The Tour’ format has moved to multihulls. Why has the Congressional Cup stayed with the Catalina 37s?

We’ve been affiliated with the tour off and on in the past, and we renewed that partnership in 2015. We love the tour, the people involved, and their mission to provide a professional circuit. However, we also feel we have an important responsibility to the sport, and we are taking the position that everybody – certainly in the United States and perhaps beyond the United States – is looking at what we do, how we run our races, and where we’re going.

In 2016, we have more than a dozen match racing events on our calendar and to our knowledge there is no other club or entity which is that vested in match racing. This ranges from entry-level to pro events, and junior and women’s events, and we have built up the infrastructure – umpires, race committee, boats – to support this schedule.

There is an entire match racing paradigm that needs leadership and the conclusion we’ve come to is there’s such a huge investment in keelboat match racing and training, and not just with us but throughout the country, and it just doesn’t seem very realistic to suddenly say that match racing is now in catamarans. There are junior championships and collegiate nationals, and several highly organized multi-event regional circuits. These roads lead to the Congressional Cup… we can’t just cut that off.

The Congressional Cup has long been a vital stepping stone toward the America’s Cup. Now that the America’s Cup is vested in multihulls, where does that leave you?

Bottom line is the America’s Cup is not mainstream sailing anymore. When it was in the IACC boats, there were many, many elite keelboat platforms that were preparing people for the America’s Cup. Plus the knowledge gained at the America’s Cup was widely transferrable back to the sport. But now that the America’s Cup is in catamarans, those channels have changed.

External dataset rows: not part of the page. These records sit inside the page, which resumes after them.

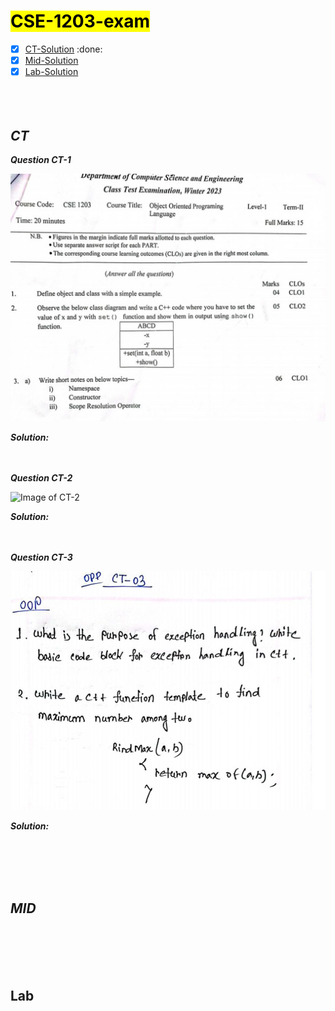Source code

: # <mark>CSE-1203-exam </mark>
- [x] [CT-Solution](##*__CT__*) :done:
- [x] [Mid-Solution](##MID)
- [x] [Lab-Solution](##Lab)
<br><br><br><br>
## *__CT__*
___Question CT-1___

<img src="image/CT-1.jpg" alt="Image of CT-1">

<br>

***Solution:***
>

<br><br>
___Question CT-2___

<img src="image/CT-2.jpg" alt="Image of CT-2">

<br>

***Solution:***
>

<br><br>
___Question CT-3___

<img src="image/CT-3.jpg" alt="Image of CT-3">

<br>

***Solution:***
>

<br><br><br><br>
## *__MID__*

<br><br><br><br>
## Lab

While this shift to catamarans might be awesome, there’s now a really big disconnect. If the Tour comes to us and says “Hey, we want to have a catamaran event in Long Beach at Long Beach Yacht Club”, we’d be all over it and try to make it work but we just don’t see that direction as a significant basis of what match racing is in the sport.

But a catamaran event, if it were to happen, wouldn’t be the Congressional Cup.

As it stands, we are in discussion regarding the possibility of hosting a M32 event in the fall, but it would be completely separate from the Congressional Cup. The Congressional Cup has a myriad of relationships that we are proud of and want to maintain. We are in a partnership with the Women’s Match Racing Association, the Grand Slam Series, Oakcliff, St Francis Yacht Club, San Diego Yacht Club, and others. We have a lot of synergy going with all these other clubs and entities that are all funneling people upwards to sail in Congressional Cup. So if we suddenly said, “Okay we’re out. We’re going to catamaran now”, we would be crushing a bunch of really good partners and friends.

You mention disconnect, but that knife cuts both ways. Does the Congressional Cup need to be a stepping stone to a grander stage?

I think there are enough keelboat events around the world, whether they are grade one or grade two events, that if the World Match Racing Tour and America’s Cup stays with catamaran, there’s a very good chance that we could soon be seeing a Keelboat World Match Racing Tour.

Also, one of the huge decisions for World Sailing is whether they continue using the World Match Racing Tour to determine the Match Racing World Champion. With the Tour now using catamarans, and Tour events now including fleet racing in their format, it will be interesting to see if World Sailing decides that the Tour is no longer a good platform for their trophy.

Bottom line is that we’re not running the Congressional Cup to make money or for our egos. We’re trying to put on a really important event in sailing. This is an event that the members of Long Beach Yacht Club are highly active in and extremely proud of.